→ Exercise directions:
Take each line in the entries below that holds "https" and show it.
■ ■ ■ ■
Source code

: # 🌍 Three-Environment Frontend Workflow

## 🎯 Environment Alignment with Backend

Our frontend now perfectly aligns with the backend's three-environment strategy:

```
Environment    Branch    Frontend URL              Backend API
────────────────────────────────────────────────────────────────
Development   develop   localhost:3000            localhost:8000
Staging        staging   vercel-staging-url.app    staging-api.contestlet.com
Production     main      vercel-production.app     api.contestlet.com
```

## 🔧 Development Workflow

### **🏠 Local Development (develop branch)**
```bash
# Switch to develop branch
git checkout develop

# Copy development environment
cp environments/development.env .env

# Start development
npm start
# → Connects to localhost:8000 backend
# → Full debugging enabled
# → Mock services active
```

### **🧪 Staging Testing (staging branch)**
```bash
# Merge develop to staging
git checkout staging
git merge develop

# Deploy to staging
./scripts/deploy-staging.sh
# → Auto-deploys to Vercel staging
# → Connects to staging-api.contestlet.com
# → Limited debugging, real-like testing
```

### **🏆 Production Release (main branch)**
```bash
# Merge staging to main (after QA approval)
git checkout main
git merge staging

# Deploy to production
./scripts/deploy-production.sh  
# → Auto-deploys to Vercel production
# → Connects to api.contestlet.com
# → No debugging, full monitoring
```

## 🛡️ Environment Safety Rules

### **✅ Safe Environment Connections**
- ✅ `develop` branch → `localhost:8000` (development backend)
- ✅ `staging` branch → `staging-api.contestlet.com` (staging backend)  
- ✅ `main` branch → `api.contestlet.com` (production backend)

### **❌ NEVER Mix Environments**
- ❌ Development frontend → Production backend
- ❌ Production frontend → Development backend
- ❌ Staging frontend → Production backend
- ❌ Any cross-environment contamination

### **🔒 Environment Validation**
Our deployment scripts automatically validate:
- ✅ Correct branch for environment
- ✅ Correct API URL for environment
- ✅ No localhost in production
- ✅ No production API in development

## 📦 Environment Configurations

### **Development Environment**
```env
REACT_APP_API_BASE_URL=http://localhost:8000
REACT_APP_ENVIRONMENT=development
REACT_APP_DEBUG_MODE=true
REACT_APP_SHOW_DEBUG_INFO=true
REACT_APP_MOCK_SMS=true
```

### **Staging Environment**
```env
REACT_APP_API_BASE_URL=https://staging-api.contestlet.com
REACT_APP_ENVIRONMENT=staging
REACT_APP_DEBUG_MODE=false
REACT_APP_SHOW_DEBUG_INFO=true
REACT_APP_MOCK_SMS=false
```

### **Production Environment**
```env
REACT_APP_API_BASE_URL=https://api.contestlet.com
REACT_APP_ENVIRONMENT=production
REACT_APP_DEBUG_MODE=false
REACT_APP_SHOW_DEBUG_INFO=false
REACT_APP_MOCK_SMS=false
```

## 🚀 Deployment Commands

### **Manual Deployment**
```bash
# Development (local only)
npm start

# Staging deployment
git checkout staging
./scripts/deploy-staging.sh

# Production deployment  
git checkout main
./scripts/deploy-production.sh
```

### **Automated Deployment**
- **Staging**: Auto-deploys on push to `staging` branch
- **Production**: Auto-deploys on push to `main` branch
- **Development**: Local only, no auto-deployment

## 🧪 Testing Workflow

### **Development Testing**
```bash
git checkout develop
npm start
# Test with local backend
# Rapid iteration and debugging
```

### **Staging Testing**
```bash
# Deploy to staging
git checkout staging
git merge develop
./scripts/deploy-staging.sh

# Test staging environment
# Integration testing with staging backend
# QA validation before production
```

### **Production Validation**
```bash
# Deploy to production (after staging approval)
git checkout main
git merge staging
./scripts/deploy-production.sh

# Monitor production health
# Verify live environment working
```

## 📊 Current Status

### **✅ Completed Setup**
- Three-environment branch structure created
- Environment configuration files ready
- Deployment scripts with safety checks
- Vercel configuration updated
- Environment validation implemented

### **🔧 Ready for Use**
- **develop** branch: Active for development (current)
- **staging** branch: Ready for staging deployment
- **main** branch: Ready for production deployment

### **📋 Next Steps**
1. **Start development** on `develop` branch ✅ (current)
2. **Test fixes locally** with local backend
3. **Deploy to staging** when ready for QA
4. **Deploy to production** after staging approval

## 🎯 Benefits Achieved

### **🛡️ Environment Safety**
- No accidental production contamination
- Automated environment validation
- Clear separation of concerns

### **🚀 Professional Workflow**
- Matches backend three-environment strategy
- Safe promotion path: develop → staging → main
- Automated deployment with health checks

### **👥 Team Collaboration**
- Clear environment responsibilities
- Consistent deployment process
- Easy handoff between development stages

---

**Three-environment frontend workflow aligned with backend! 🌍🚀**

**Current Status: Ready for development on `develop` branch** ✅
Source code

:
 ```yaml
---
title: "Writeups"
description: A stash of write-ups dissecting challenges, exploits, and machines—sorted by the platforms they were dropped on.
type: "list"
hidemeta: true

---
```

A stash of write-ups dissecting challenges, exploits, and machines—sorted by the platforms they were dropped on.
■ ■ ■ ■
→ Worked solution:
REACT_APP_API_BASE_URL=https://staging-api.contestlet.com
REACT_APP_API_BASE_URL=https://api.contestlet.com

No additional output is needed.